Según un estudio publicado esta semana por la revista científica norteamericana Injury Prevention, el consumo elevado de refrescos entre los adolescentes podría estar relacionado con un aumento de la agresividad en su comportamiento social. Según los autores del estudio, Sara J. Solnick, del Departmento de Economía de la Universidad de Vermont y David Hemenway del […]

Según un estudio publicado esta semana por la revista científica norteamericana Injury Prevention, el consumo elevado de refrescos entre los adolescentes podría estar relacionado con un aumento de la agresividad en su comportamiento social.

Según los autores del estudio, Sara J. Solnick, del Departmento de Economía de la Universidad de Vermont y David Hemenway del Departamento de Salud Pública de la Harvard School de Boston, los adolescentes que ingieren más de cinco latas por semana de bebidas gaseosas refrescantes son significativamente más propensos a tener actitudes violentas, entre las que se incluyen portar armas y perpetrar agresiones.

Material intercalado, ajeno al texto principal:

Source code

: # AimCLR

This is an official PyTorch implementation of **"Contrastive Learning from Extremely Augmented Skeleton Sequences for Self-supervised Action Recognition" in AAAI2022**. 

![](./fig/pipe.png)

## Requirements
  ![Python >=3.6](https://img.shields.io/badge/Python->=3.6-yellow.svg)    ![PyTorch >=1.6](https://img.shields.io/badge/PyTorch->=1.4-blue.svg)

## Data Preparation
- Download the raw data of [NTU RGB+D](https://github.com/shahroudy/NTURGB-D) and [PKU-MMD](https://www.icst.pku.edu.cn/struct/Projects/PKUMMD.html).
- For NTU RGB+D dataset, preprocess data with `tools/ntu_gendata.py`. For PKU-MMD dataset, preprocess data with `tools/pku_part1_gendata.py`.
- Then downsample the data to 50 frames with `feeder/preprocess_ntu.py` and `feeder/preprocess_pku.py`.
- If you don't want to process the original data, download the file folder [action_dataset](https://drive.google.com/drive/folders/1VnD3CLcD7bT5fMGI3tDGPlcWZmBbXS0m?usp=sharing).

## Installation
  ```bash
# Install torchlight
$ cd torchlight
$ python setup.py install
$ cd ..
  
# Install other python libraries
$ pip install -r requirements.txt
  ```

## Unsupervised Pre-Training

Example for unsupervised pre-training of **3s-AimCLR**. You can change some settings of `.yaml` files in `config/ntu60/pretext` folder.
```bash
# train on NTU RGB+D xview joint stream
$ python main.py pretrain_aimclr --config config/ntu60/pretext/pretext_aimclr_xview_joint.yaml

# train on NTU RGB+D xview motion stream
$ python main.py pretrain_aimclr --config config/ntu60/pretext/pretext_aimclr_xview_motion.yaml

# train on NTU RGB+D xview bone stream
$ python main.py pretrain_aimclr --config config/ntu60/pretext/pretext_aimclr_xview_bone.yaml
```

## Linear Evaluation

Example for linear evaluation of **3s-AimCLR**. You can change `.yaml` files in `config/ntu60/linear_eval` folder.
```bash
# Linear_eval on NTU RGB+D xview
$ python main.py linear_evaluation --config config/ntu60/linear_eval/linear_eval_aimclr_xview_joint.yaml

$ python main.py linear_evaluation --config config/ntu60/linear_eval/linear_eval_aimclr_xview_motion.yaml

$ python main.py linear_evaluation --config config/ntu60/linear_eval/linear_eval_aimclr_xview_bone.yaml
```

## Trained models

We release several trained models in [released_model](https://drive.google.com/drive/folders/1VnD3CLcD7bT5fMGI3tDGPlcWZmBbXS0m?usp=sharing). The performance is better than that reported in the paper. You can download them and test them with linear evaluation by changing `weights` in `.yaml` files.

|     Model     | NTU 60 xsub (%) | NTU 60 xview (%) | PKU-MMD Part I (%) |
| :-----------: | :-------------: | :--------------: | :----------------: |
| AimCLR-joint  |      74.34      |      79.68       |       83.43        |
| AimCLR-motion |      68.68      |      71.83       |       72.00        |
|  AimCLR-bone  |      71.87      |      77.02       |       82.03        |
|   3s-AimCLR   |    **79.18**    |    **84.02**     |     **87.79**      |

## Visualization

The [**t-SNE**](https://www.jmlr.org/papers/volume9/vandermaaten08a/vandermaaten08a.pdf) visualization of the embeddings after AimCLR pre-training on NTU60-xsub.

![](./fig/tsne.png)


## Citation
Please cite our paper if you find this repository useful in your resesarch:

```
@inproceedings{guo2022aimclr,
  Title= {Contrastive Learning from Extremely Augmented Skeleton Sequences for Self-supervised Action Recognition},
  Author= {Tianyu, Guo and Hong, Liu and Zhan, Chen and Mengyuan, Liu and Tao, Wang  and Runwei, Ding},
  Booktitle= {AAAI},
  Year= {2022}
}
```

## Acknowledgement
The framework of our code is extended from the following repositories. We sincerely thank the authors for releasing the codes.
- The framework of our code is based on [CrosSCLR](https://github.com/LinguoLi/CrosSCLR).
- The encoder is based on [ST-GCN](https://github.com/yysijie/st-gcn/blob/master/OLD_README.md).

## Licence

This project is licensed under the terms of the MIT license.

El estudio tenía como objetivo investigar la asociación entre la penetración de la violencia y las bebidas carbonatadas no light en una muestra de jóvenes adolescentes de la ciudad de Boston, a través de una serie de encuestas realizadas en escuelas públicas de secundaria de esta ciudad estadounidense.

Más propensos a llevar un arma y a la violencia

Los resultados indicaron que los adolescentes que bebían más de cinco latas de este tipo de refrescos por semana (casi el 30 % de la muestra) eran considerablemente más propensos a haber llevado un arma (con un índice de probabilidad del 99%) y haber sido violentos con sus compañeros y miembros de la familia (con un índice de probabilidad del 99,9%).

El consumo frecuente de refrescos resultó asociado con el aumento de entre un 9% y un15 % de la probabilidad de participación en acciones agresivas, incluso después de haber filtrado datos relativos a género, edad, raza, índice de masa de cuerpo, modelos de sueño, consumo de tabaco y alcohol y particularidades familiares.

Como conclusión, los investigadores afirman que existe una asociación significativa y fuerte entre los refrescos y la violencia, pudiendo haber una relación causa-efecto directa, quizás debido al contenido de cafeína o azúcar de los refrescos, aunque reconocen que podrían existir otros factores, no considerados en su análisis, que fueran la causa tanto consumo alto de refrescos como de la violencia.